Героические линии могут быть разделены не только в пространственном и функциональном отношении, но и во временном. В этом случае связь между поколениями героев сохраняется, но одно из поколений формируется не в результате общих законов смены поколений, но в результате некоторого структурного сдвига, обуславливающего качественное изменение поведенческого стереотипа. Чаще всего, причиной такого сдвига является дискатастрофа или эфкатастрофа28, приводящая к изменению условий жизни, кризису старых идеалов (в частности, в результате создания новых). В героической линии людей Средиземья (если быть точным, то людей трех племен, да и то лишь одной из их групп) таких сдвигов было два. Первый - эфкатастрофа, связанная с гибелью Белерианда, рождением Нуменора и обретением людьми благословения Валар. Если первая линия героев начинается с Беора, Мараха, Халет, то начало второй линии героев полагают Эарендил и Элрос, с которых начинается королевская династия Нуменора.

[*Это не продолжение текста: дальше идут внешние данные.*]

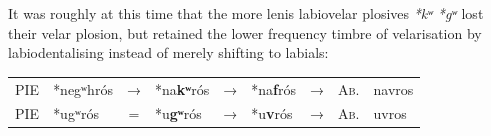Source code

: \documentclass[svgnames,x11names,b5paper]{book}
\begin{document}
        It was roughly at this time that the more lenis labiovelar plosives \textit{*kʷ *gʷ} lost their velar plosion, but retained the lower frequency timbre of velarisation by labiodentalising instead of merely shifting to labials:

            \begin{table}[H]
                \begin{center}
                \begin{tabular}{llcllllll}
                \textsc{PIE} & *negʷhrós & → & *na\textbf{kʷ}rós & → & *na\textbf{f}rós & → & \textsc{Ab.} & navros\\
                \textsc{PIE} & *ugʷrós & = & *u\textbf{gʷ}rós & → & *u\textbf{v}rós & → & \textsc{Ab.} & uvros\\
                \end{tabular}
                \end{center}
                \end{table}
        
\end{document}
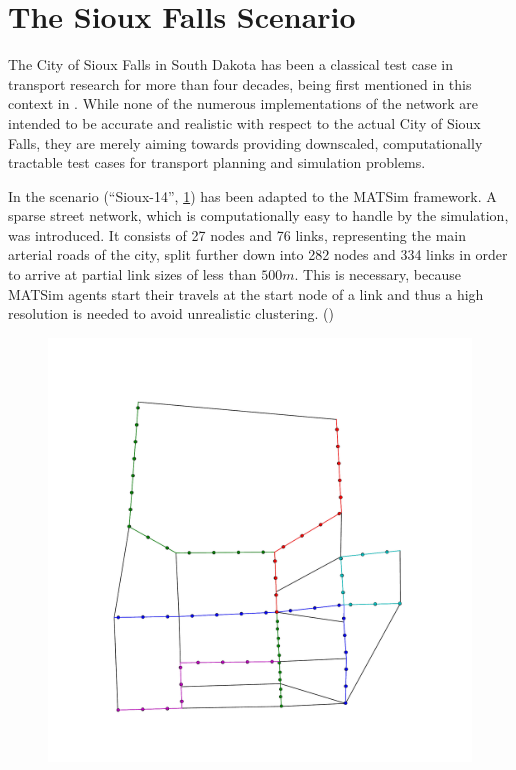 \section{The Sioux Falls Scenario}
\label{sec:sioux}

The City of Sioux Falls in South Dakota has been a classical test case in transport
research for more than four decades, being first mentioned in this context in
\citet{Morlok1973}. While none of the numerous implementations of the network are intended to be accurate
and realistic with respect to the actual City of Sioux Falls, they are merely aiming
towards providing downscaled, computationally tractable test cases for transport
planning and simulation problems.

In \citet{Chakirov2014} the scenario (``Sioux-14'', \cref{fig:sioux14}) has been
adapted to the MATSim framework. A sparse street network, which is computationally
easy to handle by the simulation, was introduced. It consists of 27 nodes and 76 links,
representing the main arterial roads of the city, split further down into
282 nodes and 334 links in order to arrive at partial link sizes of less than $500m$.
This is necessary, because MATSim agents start their travels at the start node
of a link and thus a high resolution is needed to avoid unrealistic clustering.
()

\begin{figure}
    \centering
    \includegraphics[width=\textwidth]{figures/sioux14_pt.pdf}
    \caption{}
    \label{fig:sioux14}
\end{figure}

    Софья: А Эарендил тут причем?

    Бальтазар Эст: Во первых, он отец Элроса.

    Софья: а почему тогда бы не начать с Туора?

    Бальтазар Эст (ворчливо): Потому что не надо было меня перебивать. Там кроме во-первых было во-вторых и в-третьих.

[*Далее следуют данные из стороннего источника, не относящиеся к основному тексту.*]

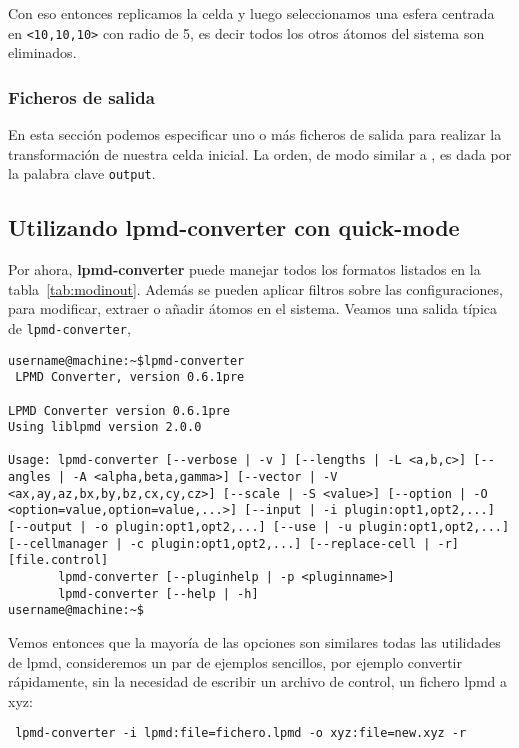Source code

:
Con eso entonces replicamos la celda y luego seleccionamos una esfera centrada en \verb|<10,10,10>| con radio de 5, es decir todos los otros \'atomos del sistema son eliminados.

\subsubsection{Ficheros de salida}
En esta secci\'on podemos especificar uno o m\'as ficheros de salida para realizar la transformaci\'on de nuestra celda inicial. La orden, de modo similar a {\lpmd}, es dada por la palabra clave \verb|output|.


\subsection{Utilizando lpmd-converter con quick-mode}
Por ahora, \textbf{lpmd-converter} puede manejar todos los formatos listados en la tabla~\ref{tab:modinout}. Adem\'as se pueden aplicar filtros sobre las configuraciones, para modificar, extraer o a\~nadir \'atomos en el sistema. Veamos una salida t\'ipica de \verb|lpmd-converter|,

\begin{verbatim}
username@machine:~$lpmd-converter
 LPMD Converter, version 0.6.1pre

LPMD Converter version 0.6.1pre
Using liblpmd version 2.0.0

Usage: lpmd-converter [--verbose | -v ] [--lengths | -L <a,b,c>] [--angles | -A <alpha,beta,gamma>] [--vector | -V <ax,ay,az,bx,by,bz,cx,cy,cz>] [--scale | -S <value>] [--option | -O <option=value,option=value,...>] [--input | -i plugin:opt1,opt2,...] [--output | -o plugin:opt1,opt2,...] [--use | -u plugin:opt1,opt2,...] [--cellmanager | -c plugin:opt1,opt2,...] [--replace-cell | -r] [file.control]
       lpmd-converter [--pluginhelp | -p <pluginname>]
       lpmd-converter [--help | -h]
username@machine:~$
\end{verbatim}

Vemos entonces que la mayor\'ia de las opciones son similares todas las utilidades de lpmd, consideremos un par de ejemplos sencillos, por ejemplo convertir r\'apidamente, sin la necesidad de escribir un archivo de control, un fichero lpmd a xyz:

\begin{verbatim}
 lpmd-converter -i lpmd:file=fichero.lpmd -o xyz:file=new.xyz -r
\end{verbatim}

    Софья: Молчу, молчу, внимаю.

    Бальтазар Эст: Во-вторых, дарование королевства Элросу, а не кому-то еще не в последнюю очередь связано именно с деянием Эарендила. Он не был королем Нуменора, но он был основателем королевской династии Нуменора, человеком (полуэльфом, вернее), благодаря которому это вообще стало возможным. Кроме того, именно с Эарендилом связано изменение поведенческого стереотипа, воспринятое в дальнейшем Элросом и нуменорцами. Именно он вместо устройства очередной битвы решил плыть на запад.

    Ларт Легиар: Угу... А прямым последователем Эарендила следует считать Ар-Фаразона. Он тоже на запад плыл. (перехватывая взгляд Бальтазара) Все, все, молчу, затыкаюсь.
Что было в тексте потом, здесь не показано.